*** Opening of WORKING DATA ***

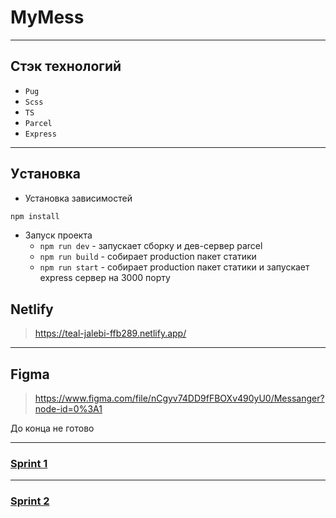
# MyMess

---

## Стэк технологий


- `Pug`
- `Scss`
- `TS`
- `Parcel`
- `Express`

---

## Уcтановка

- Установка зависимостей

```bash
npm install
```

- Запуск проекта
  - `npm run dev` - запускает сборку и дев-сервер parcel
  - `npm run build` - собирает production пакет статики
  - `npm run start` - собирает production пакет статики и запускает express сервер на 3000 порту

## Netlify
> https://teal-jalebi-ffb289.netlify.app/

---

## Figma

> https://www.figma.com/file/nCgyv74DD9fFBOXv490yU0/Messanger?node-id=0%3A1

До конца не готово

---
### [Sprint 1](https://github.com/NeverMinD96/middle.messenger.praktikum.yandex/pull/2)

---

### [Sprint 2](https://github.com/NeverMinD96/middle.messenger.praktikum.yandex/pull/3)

*** Close of WORKING DATA ***

◆ **WHAT YOU HAVE TO DO**: All lines above with the word "yandex" need to be reported.

◆ **ANSWER**:
### [Sprint 1](https://github.com/NeverMinD96/middle.messenger.praktikum.yandex/pull/2)
### [Sprint 2](https://github.com/NeverMinD96/middle.messenger.praktikum.yandex/pull/3)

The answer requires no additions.